Most ASP.NET MVC developers know that the framework source code is available. This means you can:
Read the source code to see how things work
Edit, compile, and use your own custom build with your own modifications (though this is almost certainly not necessary, as the framework gives you plenty of extensibility options)
Instead of just reading the MVC Framework source code in the abstract, one of the best ways of understanding what’s going on is to put it directly into your application’s solution. You can include the System.Web.Mvc C# project in your solution (as if you created it!), and then handily step into and out of its code while debugging, or use Visual Studio’s Go to Declaration command (or ReSharper’s) to navigate from your framework class references directly into the source. Personally, I find this very useful.
Attaching the System.Web.Mvc source code to your solution
Here’s how to include the System.Web.Mvc project source in your solution:
Download the ASP.NET MVC source code from CodePlex (be sure to get the version that corresponds to whatever version of ASP.NET MVC your app already uses). Extract the ZIP file to some convenient location.
Add System.Web.Mvc as an existing project. In Visual Studio, open your existing application, then go to File –> Add –> Existing Project. Find and select System.Web.Mvc.csproj, which will be in the source code you just extracted from the ZIP file, probably in the MVC\src\SystemWebMvc subdirectory. You’ll now have System.Web.Mvc in Solution Explorer:
Remove your app’s existing reference to System.Web.Mvc. Just find it in the list of references, right-click it, and choose Remove.
This eliminates the reference to the GAC version of System.Web.Mvc (the one that was registered when you first installed ASP.NET MVC).

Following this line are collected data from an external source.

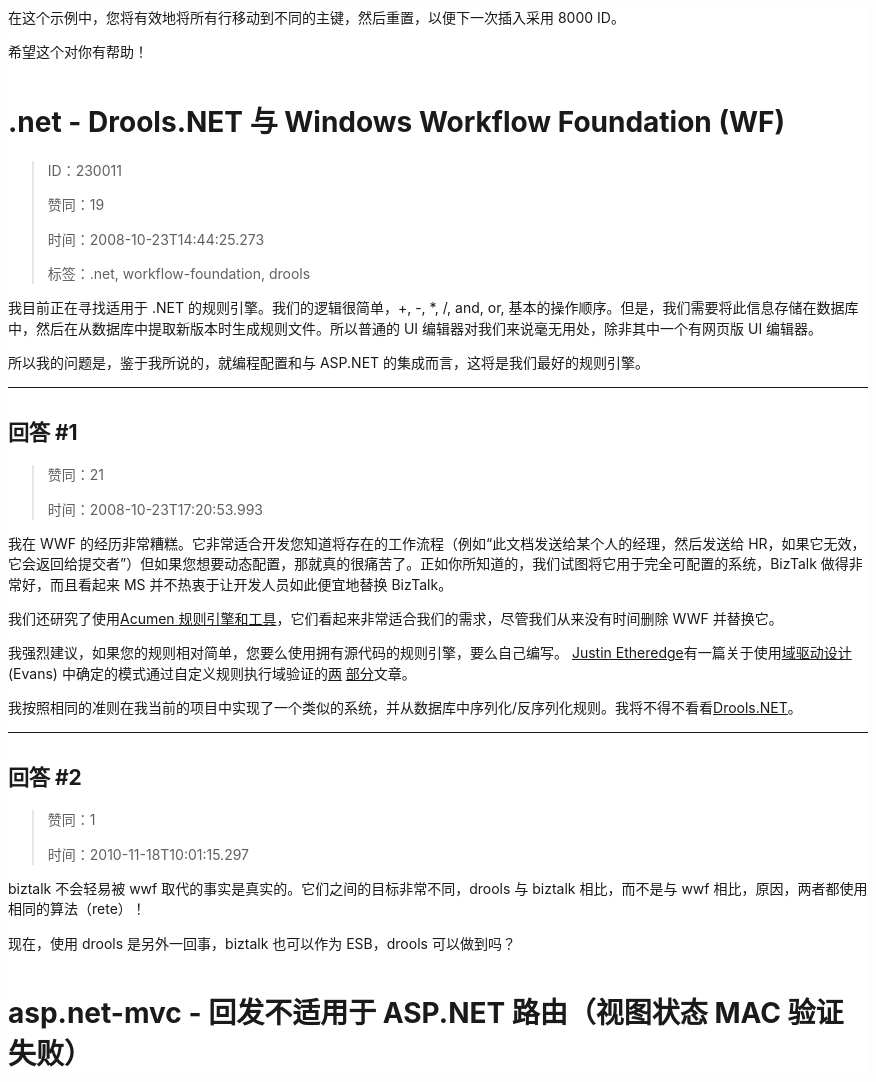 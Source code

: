 在这个示例中，您将有效地将所有行移动到不同的主键，然后重置，以便下一次插入采用 8000 ID。

希望这个对你有帮助！

# .net - Drools.NET 与 Windows Workflow Foundation (WF)

> ID：230011
> 
> 赞同：19
> 
> 时间：2008-10-23T14:44:25.273
> 
> 标签：.net, workflow-foundation, drools

我目前正在寻找适用于 .NET 的规则引擎。我们的逻辑很简单，+, -, *, /, and, or, 基本的操作顺序。但是，我们需要将此信息存储在数据库中，然后在从数据库中提取新版本时生成规则文件。所以普通的 UI 编辑器对我们来说毫无用处，除非其中一个有网页版 UI 编辑器。

所以我的问题是，鉴于我所说的，就编程配置和与 ASP.NET 的集成而言，这将是我们最好的规则引擎。

* * *

## 回答 #1

> 赞同：21
> 
> 时间：2008-10-23T17:20:53.993

我在 WWF 的经历非常糟糕。它非常适合开发您知道将存在的工作流程（例如“此文档发送给某个人的经理，然后发送给 HR，如果它无效，它会返回给提交者”）但如果您想要动态配置，那就真的很痛苦了。正如你所知道的，我们试图将它用于完全可配置的系统，BizTalk 做得非常好，而且看起来 MS 并不热衷于让开发人员如此便宜地替换 BizTalk。

我们还研究了使用[Acumen 规则引擎和工具](http://www.acumenbusiness.com/products.htm)，它们看起来非常适合我们的需求，尽管我们从来没有时间删除 WWF 并替换它。

我强烈建议，如果您的规则相对简单，您要么使用拥有源代码的规则引擎，要么自己编写。 [Justin Etheredge](http://www.codethinked.com/)有一篇关于使用[域驱动设计](https://rads.stackoverflow.com/amzn/click/com/0321125215)(Evans) 中确定的模式通过自定义规则执行域验证的[两](http://www.codethinked.com/post/2008/10/12/Thoughts-On-Domain-Validation-Part-1.aspx) [部分](http://www.codethinked.com/post/2008/10/16/Thoughts-On-Domain-Validation-Part-2.aspx)文章。

我按照相同的准则在我当前的项目中实现了一个类似的系统，并从数据库中序列化/反序列化规则。我将不得不看看[Drools.NET](http://droolsdotnet.codehaus.org/)。

* * *

## 回答 #2

> 赞同：1
> 
> 时间：2010-11-18T10:01:15.297

biztalk 不会轻易被 wwf 取代的事实是真实的。它们之间的目标非常不同，drools 与 biztalk 相比，而不是与 wwf 相比，原因，两者都使用相同的算法（rete）！

现在，使用 drools 是另外一回事，biztalk 也可以作为 ESB，drools 可以做到吗？

# asp.net-mvc - 回发不适用于 ASP.NET 路由（视图状态 MAC 验证失败）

Add a project reference to the source code version of System.Web.Mvc. Right-click on your app in Solution Explorer, choose Add Reference, go to the Projects tab, and select System.Web.Mvc.
That’s it! You can now compile and run your application, and you’ll have a live reference to the framework source code, so you can step in and out of it, and can jump directly from any reference in your own source code to the corresponding point in the System.Web.Mvc source code. This can make debugging much easier.
Stop being so ambiguous!
Actually, there is a bit of a snag. If you have view pages without code-behind files (which is the default, since the Release Candidate), then when you try to run your app, you’ll get the following error:
You’ve now got one self-compiled instance of System.Web.Mvc.dll in your application’s \bin folder, plus the official original copy in your GAC from when you first installed ASP.NET MVC. So how is the framework supposed to decide which one to use?
Well, the only reason it considers the GAC version is that your web.config file tells it to. Go and edit your web.config file and comment out the System.Web.Mvc GAC-version reference:
Now it will only consider the version in your \bin folder, so the ambiguity (“Parser Error”) will go away.
Update: Wait, there’s more! Another config change you need to make – if you want to run a custom build of ASP.NET MVC – is in /Views/web.config (note: that’s not your top-level web.config). Since the RC, strongly-typed views depend on a clever page parser filter. Find this string:
pageParserFilterType=”System.Web.Mvc.ViewTypeParserFilter, System.Web.Mvc, Version=188.8.131.52, Culture=neutral, PublicKeyToken=31BF3856AD364E35″
… and change it to:
pageParserFilterType=”System.Web.Mvc.ViewTypeParserFilter, System.Web.Mvc, Version=184.108.40.206, Culture=neutral, PublicKeyToken=null”
That just tells the page compiler that it can use your custom build of ViewTypeParserFilter (and that it doesn’t have to use the GAC version). If you don’t, then strongly-typed views will throw the error “‘object’ does not contain a definition for ‘YourModelType‘”.
What about deployment?
When you come to deploy your app to another server, remember that your web.config file now doesn’t reference the GAC version of System.Web.Mvc, and the rest of your code is compiled against your custom build. To make it work on another server, you can either:
Deploy your custom build of ASP.NET MVC in the \bin folder. Your custom build of the assembly will already be in your \bin folder, so this is what will happen automatically.
Reverse the steps you just took above (which means manually editing your app’s .csproj file to reintroduce a reference to the GAC version of System.Web.Mvc, rather than the project reference). You could probably make this part of your automated build process.
I have found this technique extremely useful when trying to understand what the MVC Framework is actually doing with my application.